WORK INSTRUCTIONS —
Below are several records. Retype exactly those lines running from the one with "Datos vectoriales |" through the one with "## Referencias", end lines included, and no others.

DATASET —
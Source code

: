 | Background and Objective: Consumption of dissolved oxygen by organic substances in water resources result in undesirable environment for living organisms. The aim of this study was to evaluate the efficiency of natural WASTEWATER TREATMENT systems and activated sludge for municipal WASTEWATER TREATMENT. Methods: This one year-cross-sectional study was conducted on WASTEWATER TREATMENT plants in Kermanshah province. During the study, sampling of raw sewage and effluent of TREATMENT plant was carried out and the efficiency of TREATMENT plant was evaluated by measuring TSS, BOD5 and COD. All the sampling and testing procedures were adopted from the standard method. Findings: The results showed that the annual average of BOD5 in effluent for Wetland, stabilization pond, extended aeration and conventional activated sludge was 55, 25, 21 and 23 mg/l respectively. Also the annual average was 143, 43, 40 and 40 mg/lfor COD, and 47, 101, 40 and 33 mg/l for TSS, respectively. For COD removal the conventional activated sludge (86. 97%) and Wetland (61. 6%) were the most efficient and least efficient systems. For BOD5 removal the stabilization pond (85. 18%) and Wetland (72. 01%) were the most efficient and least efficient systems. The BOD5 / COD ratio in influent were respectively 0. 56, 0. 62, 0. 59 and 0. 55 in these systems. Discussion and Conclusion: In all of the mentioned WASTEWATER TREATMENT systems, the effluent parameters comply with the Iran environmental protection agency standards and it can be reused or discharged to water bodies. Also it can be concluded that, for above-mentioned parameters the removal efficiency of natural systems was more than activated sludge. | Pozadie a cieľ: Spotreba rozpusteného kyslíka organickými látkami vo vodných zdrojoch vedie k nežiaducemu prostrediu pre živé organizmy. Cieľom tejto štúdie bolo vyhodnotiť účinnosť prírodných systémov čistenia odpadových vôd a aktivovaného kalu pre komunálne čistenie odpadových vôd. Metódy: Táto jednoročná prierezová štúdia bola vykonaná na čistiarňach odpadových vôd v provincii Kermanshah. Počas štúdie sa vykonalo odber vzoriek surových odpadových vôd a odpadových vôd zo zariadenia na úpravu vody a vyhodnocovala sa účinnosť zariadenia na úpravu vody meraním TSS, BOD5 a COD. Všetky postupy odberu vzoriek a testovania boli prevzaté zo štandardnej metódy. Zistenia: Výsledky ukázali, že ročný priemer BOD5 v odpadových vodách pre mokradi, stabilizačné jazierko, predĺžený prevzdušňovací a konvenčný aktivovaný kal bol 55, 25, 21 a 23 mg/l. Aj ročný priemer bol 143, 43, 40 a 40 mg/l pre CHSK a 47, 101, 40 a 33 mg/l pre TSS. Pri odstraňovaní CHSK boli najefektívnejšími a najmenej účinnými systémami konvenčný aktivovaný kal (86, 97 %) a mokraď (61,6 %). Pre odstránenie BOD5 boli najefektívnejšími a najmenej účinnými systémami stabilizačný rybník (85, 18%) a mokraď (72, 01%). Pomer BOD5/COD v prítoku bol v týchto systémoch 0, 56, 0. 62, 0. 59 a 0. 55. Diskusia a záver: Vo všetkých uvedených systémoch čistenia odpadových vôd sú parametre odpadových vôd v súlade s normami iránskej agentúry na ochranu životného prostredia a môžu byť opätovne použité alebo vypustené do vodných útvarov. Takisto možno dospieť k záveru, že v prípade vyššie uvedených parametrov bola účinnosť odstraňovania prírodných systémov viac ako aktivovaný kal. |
==
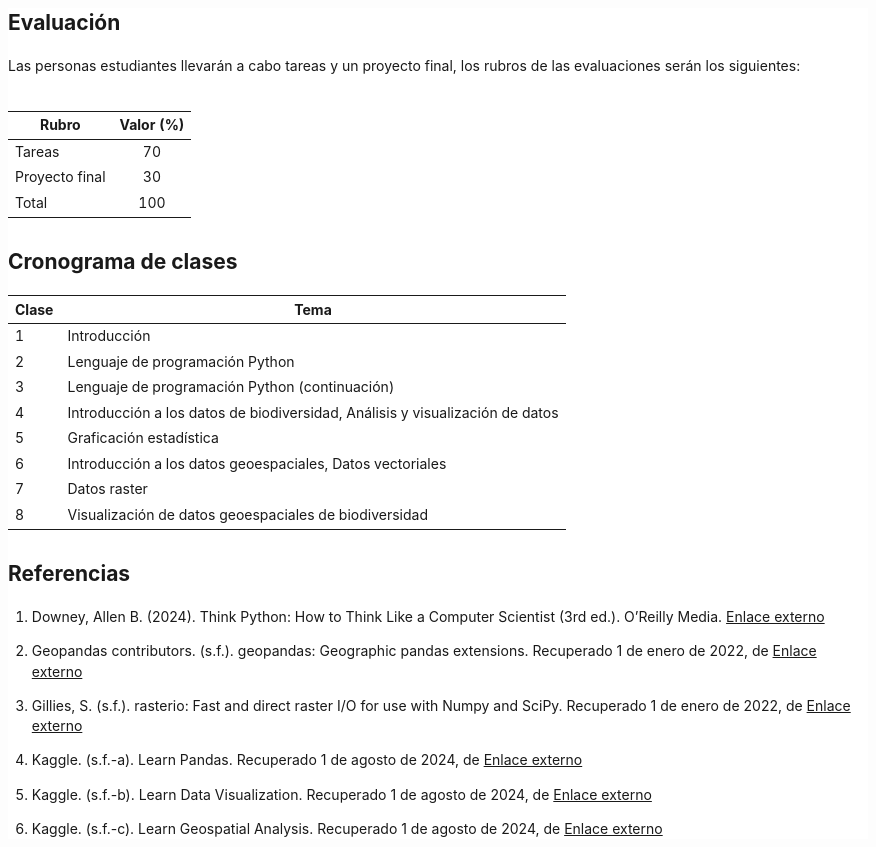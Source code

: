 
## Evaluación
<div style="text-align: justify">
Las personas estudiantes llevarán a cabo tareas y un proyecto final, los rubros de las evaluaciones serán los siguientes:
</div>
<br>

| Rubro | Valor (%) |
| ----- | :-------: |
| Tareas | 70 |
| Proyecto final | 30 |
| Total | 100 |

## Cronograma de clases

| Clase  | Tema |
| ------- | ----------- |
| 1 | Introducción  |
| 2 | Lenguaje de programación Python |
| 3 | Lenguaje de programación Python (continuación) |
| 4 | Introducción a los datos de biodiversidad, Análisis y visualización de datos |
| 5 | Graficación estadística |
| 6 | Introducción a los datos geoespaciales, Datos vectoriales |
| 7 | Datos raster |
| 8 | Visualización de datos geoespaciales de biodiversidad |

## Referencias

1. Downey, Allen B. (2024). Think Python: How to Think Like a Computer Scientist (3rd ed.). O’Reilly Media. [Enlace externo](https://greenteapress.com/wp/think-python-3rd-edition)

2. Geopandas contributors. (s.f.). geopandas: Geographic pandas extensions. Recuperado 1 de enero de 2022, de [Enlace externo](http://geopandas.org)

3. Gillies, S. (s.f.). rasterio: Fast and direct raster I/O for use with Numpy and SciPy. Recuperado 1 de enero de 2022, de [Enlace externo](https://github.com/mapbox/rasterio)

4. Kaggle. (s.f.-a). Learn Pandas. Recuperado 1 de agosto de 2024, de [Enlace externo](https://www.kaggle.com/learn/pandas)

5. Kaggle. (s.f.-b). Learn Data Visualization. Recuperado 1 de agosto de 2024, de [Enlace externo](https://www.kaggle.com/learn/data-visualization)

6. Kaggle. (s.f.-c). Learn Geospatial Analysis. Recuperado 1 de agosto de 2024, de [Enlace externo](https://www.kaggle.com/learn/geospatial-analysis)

ANSWER TO THE PROBLEM —
| 6 | Introducción a los datos geoespaciales, Datos vectoriales |
| 7 | Datos raster |
| 8 | Visualización de datos geoespaciales de biodiversidad |

## Referencias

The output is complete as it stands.